Cariani P. (2011) The semiotics of cybernetic percept-action systems. International Journal of Signs and Semiotic Systems 1(1): 1–17. https://cepa.info/2534

In this paper, a semiotic framework for natural and artificial adaptive percept-action systems is presented. The functional organizations and operational structures of percept-action systems with different degrees of adaptivity and self-construction are considered in terms of syntactic, semantic, and pragmatic relations. Operational systems-theoretic criteria for distinguishing semiotic, sign-systems from nonsemiotic physical systems are proposed. A system is semiotic if a set of functional sign-states can be identified, such that the system’s behavior can be effectively described in terms of operations on sign-types. Semiotic relations involved in the operational structure of the observer are outlined and illustrated using the Hertzian commutation diagram. Percept-action systems are observers endowed with effectors that permit them to act on their surrounds. Percept-action systems consist of sensors, effectors, and a coordinative part that determines which actions will be taken. Cybernetic systems adaptively steer behavior by altering percept-action mappings contingent on evaluated performance measures via embedded goals. Self-constructing cybernetic systems use signs to direct the physical construction of all parts of the system to create new syntactic, semantic, and pragmatic relations. When a system gains the ability to construct its material hardware and choose its semiotic relations, it achieves a degree of epistemic autonomy, semantic closure, and pragmatic self-direction.

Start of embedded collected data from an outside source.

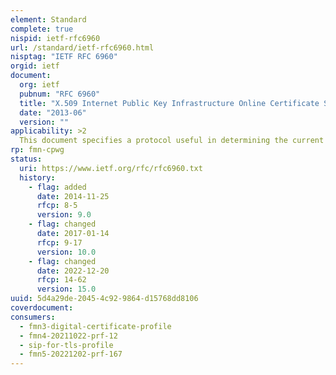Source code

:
 ```yaml
---
element: Standard
complete: true
nispid: ietf-rfc6960
url: /standard/ietf-rfc6960.html
nisptag: "IETF RFC 6960"
orgid: ietf
document:
  org: ietf
  pubnum: "RFC 6960"
  title: "X.509 Internet Public Key Infrastructure Online Certificate Status Protocol - OCSP"
  date: "2013-06"
  version: ""
applicability: >2
  This document specifies a protocol useful in determining the current status of a digital certificate without requiring Certificate Revocation Lists (CRLs).
rp: fmn-cpwg
status:
  uri: https://www.ietf.org/rfc/rfc6960.txt
  history: 
    - flag: added
      date: 2014-11-25
      rfcp: 8-5
      version: 9.0
    - flag: changed
      date: 2017-01-14
      rfcp: 9-17
      version: 10.0
    - flag: changed
      date: 2022-12-20
      rfcp: 14-62
      version: 15.0
uuid: 5d4a29de-2045-4c92-9864-d15768dd8106
coverdocument:
consumers:
  - fmn3-digital-certificate-profile
  - fmn4-20211022-prf-12
  - sip-for-tls-profile
  - fmn5-20221202-prf-167
---
```

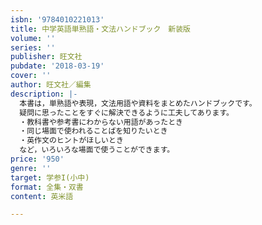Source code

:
 ```yaml
---
isbn: '9784010221013'
title: 中学英語単熟語・文法ハンドブック　新装版
volume: ''
series: ''
publisher: 旺文社
pubdate: '2018-03-19'
cover: ''
author: 旺文社／編集
description: |-
  本書は，単熟語や表現，文法用語や資料をまとめたハンドブックです。
  疑問に思ったことをすぐに解決できるように工夫してあります。
  ・教科書や参考書にわからない用語があったとき
  ・同じ場面で使われることばを知りたいとき
  ・英作文のヒントがほしいとき
  など，いろいろな場面で使うことができます。
price: '950'
genre: ''
target: 学参I(小中)
format: 全集・双書
content: 英米語

---
```

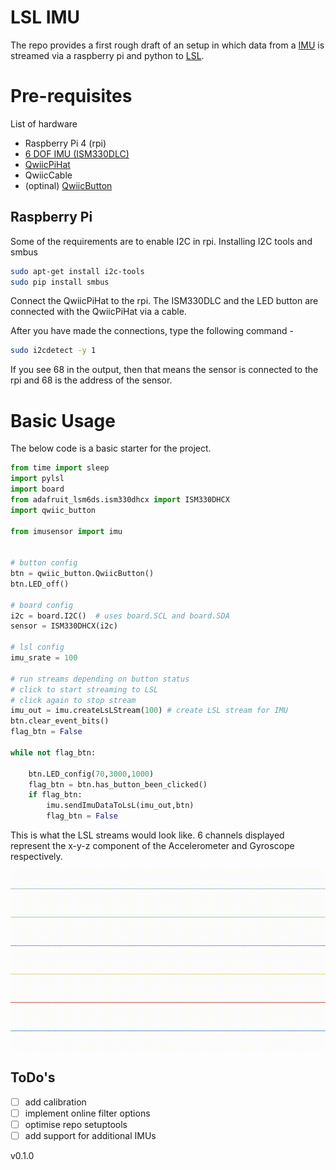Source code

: # LSL IMU   
The repo provides a first rough draft of an setup in which data from a [IMU](https://medium.com/@niru5/intro-to-inertial-measurement-unit-imu-part-1-47f19fc7d68d) is streamed via a raspberry pi and python to [LSL](https://labstreaminglayer.readthedocs.io/index.html).

# Pre-requisites
List of hardware
- Raspberry Pi 4 (rpi)
- [6 DOF IMU (ISM330DLC)](https://www.st.com/resource/en/datasheet/ism330dlc.pdf)
- [QwiicPiHat](https://www.sparkfun.com/products/14459)
- QwiicCable
- (optinal) [QwiicButton](https://www.sparkfun.com/products/16842)

## Raspberry Pi
Some of the requirements are to enable I2C in rpi.
Installing I2C tools and smbus
```bash
sudo apt-get install i2c-tools
sudo pip install smbus
```
Connect the QwiicPiHat to the rpi. The ISM330DLC and the LED button are connected with the QwiicPiHat via a cable.

After you have made the connections, type the following command -
```bash
sudo i2cdetect -y 1
```
If you see 68 in the output, then that means the sensor is connected to the rpi and 68 is the address of the sensor.

# Basic Usage
The below code is a basic starter for the project.
```python
from time import sleep
import pylsl
import board
from adafruit_lsm6ds.ism330dhcx import ISM330DHCX
import qwiic_button

from imusensor import imu


# button config
btn = qwiic_button.QwiicButton()
btn.LED_off()

# board config
i2c = board.I2C()  # uses board.SCL and board.SDA
sensor = ISM330DHCX(i2c)

# lsl config
imu_srate = 100

# run streams depending on button status
# click to start streaming to LSL
# click again to stop stream
imu_out = imu.createLsLStream(100) # create LSL stream for IMU
btn.clear_event_bits()
flag_btn = False

while not flag_btn:

    btn.LED_config(70,3000,1000)
    flag_btn = btn.has_button_been_clicked()
    if flag_btn:
        imu.sendImuDataToLsL(imu_out,btn)
        flag_btn = False
```

This is what the LSL streams would look like. 6 channels displayed represent the x-y-z component of the Accelerometer and Gyroscope respectively.

![](lsl_streams.gif)

## ToDo's
- [ ] add calibration
- [ ] implement online filter options
- [ ] optimise repo setuptools
- [ ] add support for additional IMUs

v0.1.0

Cariani P. (2012) Infinity and the Observer: Radical Constructivism and the Foundations of Mathematics. Constructivist Foundations 7(2): 116–125. https://cepa.info/254

Problem: There is currently a great deal of mysticism, uncritical hype, and blind adulation of imaginary mathematical and physical entities in popular culture. We seek to explore what a radical constructivist perspective on mathematical entities might entail, and to draw out the implications of this perspective for how we think about the nature of mathematical entities. Method: Conceptual analysis. Results: If we want to avoid the introduction of entities that are ill-defined and inaccessible to verification, then formal systems need to avoid introduction of potential and actual infinities. If decidability and consistency are desired, keep formal systems finite. Infinity is a useful heuristic concept, but has no place in proof theory. Implications: We attempt to debunk many of the mysticisms and uncritical adulations of Gödelian arguments and to ground mathematical foundations in intersubjectively verifiable operations of limited observers. We hope that these insights will be useful to anyone trying to make sense of claims about the nature of formal systems. If we return to the notion of formal systems as concrete, finite systems, then we can be clear about the nature of computations that can be physically realized. In practical terms, the answer is not to proscribe notions of the infinite, but to recognize that these concepts have a different status with respect to their verifiability. We need to demarcate clearly the realm of free creation and imagination, where platonic entities are useful heuristic devices, and the realm of verification, testing, and proof, where infinities introduce ill-defined entities that create ambiguities and undecidable, ill-posed sets of propositions. Constructivist content: The paper attempts to extend the scope of radical constructivist perspective to mathematical systems, and to discuss the relationships between radical constructivism and other allied, yet distinct perspectives in the debate over the foundations of mathematics, such as psychological constructivism and mathematical constructivism.